RECORDS SHOWN:
• • • •

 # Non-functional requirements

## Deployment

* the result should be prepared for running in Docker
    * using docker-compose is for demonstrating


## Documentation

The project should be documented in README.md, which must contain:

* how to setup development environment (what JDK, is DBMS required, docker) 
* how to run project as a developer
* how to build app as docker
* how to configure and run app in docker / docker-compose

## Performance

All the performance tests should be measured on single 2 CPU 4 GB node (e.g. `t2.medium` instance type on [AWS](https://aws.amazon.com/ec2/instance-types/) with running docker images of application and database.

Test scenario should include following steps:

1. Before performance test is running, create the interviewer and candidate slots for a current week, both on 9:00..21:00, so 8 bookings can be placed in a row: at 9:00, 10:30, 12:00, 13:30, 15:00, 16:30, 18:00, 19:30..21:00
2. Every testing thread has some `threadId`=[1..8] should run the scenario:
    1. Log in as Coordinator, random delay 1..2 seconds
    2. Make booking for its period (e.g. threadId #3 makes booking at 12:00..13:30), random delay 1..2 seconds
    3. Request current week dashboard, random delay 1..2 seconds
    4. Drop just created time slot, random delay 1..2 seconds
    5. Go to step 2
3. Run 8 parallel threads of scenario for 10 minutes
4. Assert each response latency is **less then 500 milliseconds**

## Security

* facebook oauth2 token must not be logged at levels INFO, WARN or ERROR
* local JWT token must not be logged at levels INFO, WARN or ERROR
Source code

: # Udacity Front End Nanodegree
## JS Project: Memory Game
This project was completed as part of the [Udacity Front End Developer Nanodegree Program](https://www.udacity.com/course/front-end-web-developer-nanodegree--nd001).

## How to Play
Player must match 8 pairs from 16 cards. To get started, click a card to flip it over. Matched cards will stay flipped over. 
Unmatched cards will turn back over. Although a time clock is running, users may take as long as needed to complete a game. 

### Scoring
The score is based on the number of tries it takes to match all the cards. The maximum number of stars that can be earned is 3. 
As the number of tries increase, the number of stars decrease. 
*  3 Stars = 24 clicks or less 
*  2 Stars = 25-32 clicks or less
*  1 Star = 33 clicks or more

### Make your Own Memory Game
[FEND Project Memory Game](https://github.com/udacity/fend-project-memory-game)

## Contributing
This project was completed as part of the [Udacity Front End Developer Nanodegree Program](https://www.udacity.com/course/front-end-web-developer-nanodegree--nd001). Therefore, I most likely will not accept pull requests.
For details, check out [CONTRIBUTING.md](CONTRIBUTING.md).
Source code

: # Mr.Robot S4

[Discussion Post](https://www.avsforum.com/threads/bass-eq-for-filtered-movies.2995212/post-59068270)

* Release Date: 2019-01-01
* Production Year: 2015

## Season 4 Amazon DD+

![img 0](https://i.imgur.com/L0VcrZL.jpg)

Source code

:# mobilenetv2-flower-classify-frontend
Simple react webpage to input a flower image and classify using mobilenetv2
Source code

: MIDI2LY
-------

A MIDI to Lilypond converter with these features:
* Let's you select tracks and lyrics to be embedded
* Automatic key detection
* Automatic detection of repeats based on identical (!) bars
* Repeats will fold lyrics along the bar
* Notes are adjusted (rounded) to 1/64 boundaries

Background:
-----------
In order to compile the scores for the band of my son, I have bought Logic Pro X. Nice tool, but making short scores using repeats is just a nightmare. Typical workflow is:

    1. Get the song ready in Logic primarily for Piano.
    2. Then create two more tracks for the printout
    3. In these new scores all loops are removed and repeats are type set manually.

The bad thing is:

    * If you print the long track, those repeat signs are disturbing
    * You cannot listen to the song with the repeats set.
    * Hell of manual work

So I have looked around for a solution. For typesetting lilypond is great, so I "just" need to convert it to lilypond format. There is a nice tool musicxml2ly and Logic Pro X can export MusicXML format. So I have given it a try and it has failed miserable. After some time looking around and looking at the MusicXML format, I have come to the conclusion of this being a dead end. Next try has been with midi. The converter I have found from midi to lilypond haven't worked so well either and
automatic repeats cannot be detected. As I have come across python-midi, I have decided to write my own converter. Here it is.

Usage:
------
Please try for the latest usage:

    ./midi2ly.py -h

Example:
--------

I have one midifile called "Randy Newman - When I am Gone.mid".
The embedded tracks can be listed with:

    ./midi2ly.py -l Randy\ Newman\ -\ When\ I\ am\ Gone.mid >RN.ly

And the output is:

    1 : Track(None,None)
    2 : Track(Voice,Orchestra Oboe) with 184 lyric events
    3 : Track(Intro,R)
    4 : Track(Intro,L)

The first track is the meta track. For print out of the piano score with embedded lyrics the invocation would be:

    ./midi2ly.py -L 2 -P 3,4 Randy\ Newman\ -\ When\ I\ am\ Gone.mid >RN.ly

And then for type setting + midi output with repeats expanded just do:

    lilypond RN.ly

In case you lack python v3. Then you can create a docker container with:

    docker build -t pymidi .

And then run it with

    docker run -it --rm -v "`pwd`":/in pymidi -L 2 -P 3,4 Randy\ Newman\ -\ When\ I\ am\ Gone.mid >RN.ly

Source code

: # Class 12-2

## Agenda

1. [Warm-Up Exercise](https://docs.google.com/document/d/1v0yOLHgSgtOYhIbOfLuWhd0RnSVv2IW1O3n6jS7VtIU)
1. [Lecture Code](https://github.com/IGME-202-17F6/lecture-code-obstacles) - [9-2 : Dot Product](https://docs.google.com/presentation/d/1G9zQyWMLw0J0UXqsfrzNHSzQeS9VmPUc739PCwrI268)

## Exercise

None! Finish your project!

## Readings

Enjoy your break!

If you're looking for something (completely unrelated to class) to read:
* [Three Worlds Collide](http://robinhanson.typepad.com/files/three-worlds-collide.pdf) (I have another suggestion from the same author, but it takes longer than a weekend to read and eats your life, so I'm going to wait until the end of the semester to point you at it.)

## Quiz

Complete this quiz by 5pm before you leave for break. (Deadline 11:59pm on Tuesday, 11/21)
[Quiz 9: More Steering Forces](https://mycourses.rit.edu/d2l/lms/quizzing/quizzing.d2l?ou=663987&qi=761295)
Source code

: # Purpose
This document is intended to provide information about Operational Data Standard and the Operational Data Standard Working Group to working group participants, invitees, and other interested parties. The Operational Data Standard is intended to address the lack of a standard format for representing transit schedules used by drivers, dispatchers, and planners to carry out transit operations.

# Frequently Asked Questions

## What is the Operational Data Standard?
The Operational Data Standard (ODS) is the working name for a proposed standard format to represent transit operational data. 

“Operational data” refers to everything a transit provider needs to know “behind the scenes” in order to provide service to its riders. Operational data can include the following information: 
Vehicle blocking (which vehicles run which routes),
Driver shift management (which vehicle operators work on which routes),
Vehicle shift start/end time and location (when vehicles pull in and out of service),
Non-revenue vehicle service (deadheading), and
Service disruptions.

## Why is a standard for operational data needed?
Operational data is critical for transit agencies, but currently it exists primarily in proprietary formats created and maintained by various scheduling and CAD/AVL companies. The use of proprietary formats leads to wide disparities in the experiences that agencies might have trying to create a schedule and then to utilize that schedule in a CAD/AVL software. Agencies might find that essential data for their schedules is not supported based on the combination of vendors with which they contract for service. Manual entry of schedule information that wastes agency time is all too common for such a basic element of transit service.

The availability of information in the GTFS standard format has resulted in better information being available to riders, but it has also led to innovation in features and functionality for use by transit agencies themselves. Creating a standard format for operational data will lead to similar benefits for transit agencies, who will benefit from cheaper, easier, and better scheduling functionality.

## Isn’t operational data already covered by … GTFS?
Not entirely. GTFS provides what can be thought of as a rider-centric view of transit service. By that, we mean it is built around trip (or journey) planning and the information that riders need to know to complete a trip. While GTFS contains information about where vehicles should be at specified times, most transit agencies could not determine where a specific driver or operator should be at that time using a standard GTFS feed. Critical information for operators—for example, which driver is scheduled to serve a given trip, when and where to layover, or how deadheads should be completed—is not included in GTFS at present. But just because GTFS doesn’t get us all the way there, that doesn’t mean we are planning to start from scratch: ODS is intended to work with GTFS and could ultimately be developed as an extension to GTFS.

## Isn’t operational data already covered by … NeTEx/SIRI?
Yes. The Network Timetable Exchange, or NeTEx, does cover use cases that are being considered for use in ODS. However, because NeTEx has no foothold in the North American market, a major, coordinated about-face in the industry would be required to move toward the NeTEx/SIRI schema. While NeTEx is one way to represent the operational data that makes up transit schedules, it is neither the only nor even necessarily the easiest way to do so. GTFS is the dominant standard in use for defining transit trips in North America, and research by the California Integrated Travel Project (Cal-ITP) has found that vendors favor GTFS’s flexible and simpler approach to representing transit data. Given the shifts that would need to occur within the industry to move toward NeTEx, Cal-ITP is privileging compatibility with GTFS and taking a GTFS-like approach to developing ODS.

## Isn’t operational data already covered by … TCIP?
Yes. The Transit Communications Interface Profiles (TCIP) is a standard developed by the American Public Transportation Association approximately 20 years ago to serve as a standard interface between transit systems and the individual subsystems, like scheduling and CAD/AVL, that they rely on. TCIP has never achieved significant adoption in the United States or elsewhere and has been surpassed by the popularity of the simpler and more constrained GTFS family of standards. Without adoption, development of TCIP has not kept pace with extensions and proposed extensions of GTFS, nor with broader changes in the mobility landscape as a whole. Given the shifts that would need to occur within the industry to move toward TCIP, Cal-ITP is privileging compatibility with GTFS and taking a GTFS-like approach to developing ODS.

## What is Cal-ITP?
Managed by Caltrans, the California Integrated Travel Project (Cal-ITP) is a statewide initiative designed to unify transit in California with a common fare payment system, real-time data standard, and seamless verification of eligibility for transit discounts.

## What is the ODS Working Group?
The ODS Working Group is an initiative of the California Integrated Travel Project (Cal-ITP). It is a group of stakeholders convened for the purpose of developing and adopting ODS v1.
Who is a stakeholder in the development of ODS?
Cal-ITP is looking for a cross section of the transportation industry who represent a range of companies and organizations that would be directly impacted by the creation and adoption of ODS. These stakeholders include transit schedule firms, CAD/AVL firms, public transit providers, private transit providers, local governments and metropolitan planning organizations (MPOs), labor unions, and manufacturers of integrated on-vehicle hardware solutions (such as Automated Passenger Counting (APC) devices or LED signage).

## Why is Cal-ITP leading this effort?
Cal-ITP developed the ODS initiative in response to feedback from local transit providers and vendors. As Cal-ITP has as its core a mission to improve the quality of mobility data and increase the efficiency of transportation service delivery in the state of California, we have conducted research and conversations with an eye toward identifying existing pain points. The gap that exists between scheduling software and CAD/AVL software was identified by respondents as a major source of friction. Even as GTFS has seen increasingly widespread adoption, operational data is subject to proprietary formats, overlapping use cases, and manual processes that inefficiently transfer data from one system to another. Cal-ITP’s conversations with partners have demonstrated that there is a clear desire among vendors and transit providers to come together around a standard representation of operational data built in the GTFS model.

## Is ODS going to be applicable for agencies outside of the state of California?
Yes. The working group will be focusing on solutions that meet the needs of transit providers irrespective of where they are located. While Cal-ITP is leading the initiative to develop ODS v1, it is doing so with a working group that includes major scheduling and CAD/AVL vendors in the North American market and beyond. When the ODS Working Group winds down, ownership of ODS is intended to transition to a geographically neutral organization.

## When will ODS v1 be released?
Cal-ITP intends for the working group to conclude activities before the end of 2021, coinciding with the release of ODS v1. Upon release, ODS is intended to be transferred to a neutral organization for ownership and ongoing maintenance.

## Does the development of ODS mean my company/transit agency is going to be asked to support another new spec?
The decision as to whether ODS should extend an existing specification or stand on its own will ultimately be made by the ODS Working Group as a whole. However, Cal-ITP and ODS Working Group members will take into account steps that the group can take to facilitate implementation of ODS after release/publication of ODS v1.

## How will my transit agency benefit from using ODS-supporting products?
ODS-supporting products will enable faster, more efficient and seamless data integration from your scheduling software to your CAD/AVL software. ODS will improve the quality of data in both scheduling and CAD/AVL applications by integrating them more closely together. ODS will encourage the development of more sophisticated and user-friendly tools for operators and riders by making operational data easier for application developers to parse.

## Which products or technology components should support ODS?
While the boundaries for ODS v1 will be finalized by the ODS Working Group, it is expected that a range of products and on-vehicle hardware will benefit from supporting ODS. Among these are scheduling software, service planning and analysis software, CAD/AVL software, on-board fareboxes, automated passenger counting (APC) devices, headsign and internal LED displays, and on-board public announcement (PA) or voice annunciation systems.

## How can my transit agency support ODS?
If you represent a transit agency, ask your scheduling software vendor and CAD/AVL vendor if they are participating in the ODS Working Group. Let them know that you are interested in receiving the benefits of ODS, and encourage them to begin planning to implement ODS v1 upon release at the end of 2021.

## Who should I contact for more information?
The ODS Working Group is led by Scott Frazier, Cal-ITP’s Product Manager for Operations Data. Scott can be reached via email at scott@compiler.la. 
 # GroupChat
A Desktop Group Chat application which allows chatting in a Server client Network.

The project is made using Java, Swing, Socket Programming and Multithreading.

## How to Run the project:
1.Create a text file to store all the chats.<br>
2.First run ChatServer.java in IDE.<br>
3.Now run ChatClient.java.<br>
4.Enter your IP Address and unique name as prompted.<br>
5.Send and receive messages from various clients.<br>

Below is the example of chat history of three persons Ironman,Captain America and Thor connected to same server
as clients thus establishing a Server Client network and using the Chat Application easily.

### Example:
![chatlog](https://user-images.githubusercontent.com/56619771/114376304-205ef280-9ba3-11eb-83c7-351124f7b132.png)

• • • •

WHAT YOU HAVE TO DO: Please state how many lines in the listing hold the string "within", giving the number alone.

RESULT FOR THIS TASK: 2